While the whole world’s attentions are now focused on the New York Meeting on the Sudan to take place on September the 24th, 2010, USSP would like to make some observations that it thinks is necessary. This meeting may be one of the rarest opportunities to bring together all the stake holders to the CPA together especially in the presence of the US President Baraka Obama, the UN Secretary General, Ban Ki-Moon, the representatives of the EU, and the others while they listen to the two Sudanese delegations from the SPLM & the NCP. The SPLM delegation is headed by Salva Kiir Mayardit, Sudan’s first vice president, president of south Sudan and the chairman of south’s ruling party, the SPLM , on the other hand the NCP delegation is led by Sudan’s vice president none but the dominant NCP senior official Ali Osman Taha.
The composition of those who are expected to turn up for the above meeting makes it an exceptional event. However USSP would like to stress that should this summit end up in yet another list of agreements and promises that will later on only be undermined or never implemented, then there is a real danger awaiting the Sudan, and the region at large.
USSP maintains that both the referenda (South Sudan & Abyei) and the popular consultations (Nuba Mountains & Southern Blue Nile Regions), must take place on time; must be free, fair and credible; and must be seen to be so. The two CPA signatories, NCP and SPLM must be held accountable for this, but particular attention must be paid to the NCP, which has been responsible for most of the delays so far, and it no doubt continues to harbour ill-intentions.
USSP believes that the UN (and/or other appropriate international bodies) must play a leading role in technical, operational and logistical implementation of the referenda and popular consultations, and must be given freedom and responsibility to do so. While doing so, they must also pay a particular attention to the possibility of rigging the southern referendum result via the 60% turn-out condition. The registration process, the eligibility of voters and the ability of voters to cast their votes on polling day must all be closely monitored. Thus every southern Sudanese citizen who registers must be encouraged and facilitated actually to cast her/his vote.
USSP sees it of a vital importance that the New York Meeting will do well should the third parties, especially the guarantors to the CPA, – clearly declare in the most an unequivocal terms their preparedness to recognise the new south Sudan state if the referendum results in a yes to secession. They should also see to it that the negotiations on post-referendum arrangements are revitalised and speeded up, in good faith.
Last but not least USSP would like to appeal to The International Donor Community that they should speed up their support of state building in south Sudan if the referendum results in secession. However a point of a great importance is that, should south Sudan declare independence unilaterally as a last resort following NCP intransigence, the international community must be ready and fast at recognising the new state.

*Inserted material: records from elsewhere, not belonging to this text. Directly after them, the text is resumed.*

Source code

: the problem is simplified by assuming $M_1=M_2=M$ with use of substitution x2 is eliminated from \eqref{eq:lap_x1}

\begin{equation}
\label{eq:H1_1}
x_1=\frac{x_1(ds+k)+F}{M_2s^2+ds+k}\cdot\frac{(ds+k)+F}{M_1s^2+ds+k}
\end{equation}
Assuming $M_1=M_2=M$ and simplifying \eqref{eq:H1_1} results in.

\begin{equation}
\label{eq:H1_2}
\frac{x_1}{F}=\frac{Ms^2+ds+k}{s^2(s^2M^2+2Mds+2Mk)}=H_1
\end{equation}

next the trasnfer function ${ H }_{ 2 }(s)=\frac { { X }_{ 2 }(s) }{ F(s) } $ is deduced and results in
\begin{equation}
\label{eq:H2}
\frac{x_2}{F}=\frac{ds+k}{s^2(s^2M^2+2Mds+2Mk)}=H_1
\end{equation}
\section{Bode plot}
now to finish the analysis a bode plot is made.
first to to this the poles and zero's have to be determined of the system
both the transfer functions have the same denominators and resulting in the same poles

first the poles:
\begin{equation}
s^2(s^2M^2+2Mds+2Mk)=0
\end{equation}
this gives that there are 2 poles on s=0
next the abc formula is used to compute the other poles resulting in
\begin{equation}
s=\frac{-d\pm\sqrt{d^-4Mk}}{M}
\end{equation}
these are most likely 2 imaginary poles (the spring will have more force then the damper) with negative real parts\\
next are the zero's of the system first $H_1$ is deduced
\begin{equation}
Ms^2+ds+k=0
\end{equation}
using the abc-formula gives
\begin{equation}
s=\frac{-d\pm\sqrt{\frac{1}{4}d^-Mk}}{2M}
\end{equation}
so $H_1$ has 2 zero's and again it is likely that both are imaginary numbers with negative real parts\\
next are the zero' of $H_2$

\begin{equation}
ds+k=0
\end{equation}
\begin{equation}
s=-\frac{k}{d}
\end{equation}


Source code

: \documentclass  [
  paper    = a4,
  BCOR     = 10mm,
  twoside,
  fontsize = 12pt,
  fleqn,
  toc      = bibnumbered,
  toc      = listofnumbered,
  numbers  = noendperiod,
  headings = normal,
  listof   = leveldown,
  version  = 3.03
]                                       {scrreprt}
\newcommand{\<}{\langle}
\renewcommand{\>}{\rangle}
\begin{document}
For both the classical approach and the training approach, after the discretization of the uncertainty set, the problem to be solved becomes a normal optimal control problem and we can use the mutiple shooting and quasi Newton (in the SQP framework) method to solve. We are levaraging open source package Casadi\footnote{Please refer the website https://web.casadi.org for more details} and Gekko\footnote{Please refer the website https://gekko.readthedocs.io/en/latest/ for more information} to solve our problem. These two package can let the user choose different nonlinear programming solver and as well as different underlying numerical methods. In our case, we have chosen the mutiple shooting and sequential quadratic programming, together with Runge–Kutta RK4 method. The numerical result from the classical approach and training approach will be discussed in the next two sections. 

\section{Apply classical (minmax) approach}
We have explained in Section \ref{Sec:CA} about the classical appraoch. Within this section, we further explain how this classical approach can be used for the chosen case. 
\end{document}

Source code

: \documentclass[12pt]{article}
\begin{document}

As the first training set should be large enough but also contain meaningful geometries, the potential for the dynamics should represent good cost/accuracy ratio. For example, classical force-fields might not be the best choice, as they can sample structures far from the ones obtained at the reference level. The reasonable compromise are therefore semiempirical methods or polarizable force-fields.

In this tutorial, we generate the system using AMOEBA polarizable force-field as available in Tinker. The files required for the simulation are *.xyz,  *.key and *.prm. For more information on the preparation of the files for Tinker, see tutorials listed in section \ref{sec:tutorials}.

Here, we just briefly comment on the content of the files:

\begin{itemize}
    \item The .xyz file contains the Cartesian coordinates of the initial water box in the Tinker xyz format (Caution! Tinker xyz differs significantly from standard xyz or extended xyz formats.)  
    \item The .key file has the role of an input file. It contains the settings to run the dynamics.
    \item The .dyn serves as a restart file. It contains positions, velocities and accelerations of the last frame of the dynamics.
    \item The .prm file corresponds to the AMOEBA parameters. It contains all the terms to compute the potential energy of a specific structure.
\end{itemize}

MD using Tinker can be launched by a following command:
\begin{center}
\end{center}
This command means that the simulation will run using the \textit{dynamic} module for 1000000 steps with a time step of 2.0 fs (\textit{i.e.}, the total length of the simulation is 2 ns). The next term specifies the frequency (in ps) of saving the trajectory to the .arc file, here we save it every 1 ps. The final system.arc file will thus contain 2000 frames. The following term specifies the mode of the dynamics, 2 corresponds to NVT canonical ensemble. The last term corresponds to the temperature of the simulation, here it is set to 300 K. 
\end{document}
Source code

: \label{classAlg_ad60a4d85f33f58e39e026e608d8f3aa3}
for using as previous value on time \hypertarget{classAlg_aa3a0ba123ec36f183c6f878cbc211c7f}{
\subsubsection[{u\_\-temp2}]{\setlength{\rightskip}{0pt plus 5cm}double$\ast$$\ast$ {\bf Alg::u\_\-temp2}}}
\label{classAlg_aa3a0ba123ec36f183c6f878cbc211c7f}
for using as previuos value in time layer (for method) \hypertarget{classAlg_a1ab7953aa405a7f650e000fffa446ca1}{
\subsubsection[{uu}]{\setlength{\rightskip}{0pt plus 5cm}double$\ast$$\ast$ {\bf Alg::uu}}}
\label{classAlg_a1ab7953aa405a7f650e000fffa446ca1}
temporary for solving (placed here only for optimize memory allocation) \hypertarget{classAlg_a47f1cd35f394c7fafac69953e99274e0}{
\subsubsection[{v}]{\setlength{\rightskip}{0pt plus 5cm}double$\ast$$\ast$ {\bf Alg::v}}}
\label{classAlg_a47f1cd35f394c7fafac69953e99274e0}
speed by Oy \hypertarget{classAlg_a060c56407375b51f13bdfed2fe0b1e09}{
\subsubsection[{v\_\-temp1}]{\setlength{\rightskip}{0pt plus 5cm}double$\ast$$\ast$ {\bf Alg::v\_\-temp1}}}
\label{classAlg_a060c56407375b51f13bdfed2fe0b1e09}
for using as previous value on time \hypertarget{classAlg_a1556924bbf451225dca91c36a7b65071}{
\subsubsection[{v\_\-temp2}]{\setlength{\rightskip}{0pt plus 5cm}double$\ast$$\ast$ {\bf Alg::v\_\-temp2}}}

In conclusion USSP in its continuous faith in the US administration and all the other peace loving members of the international community remains appreciative for the current attention that south Sudan has gathered, however the job will be half done without them equally taking a much tougher approach against Khartoum in addressing the conflict in Darfur. An immediately end to the killings of innocent lives in this region of the Sudan must be reached. All the warring sides in Darfur should be brought to the negotiating table and a peaceful political settlement realised.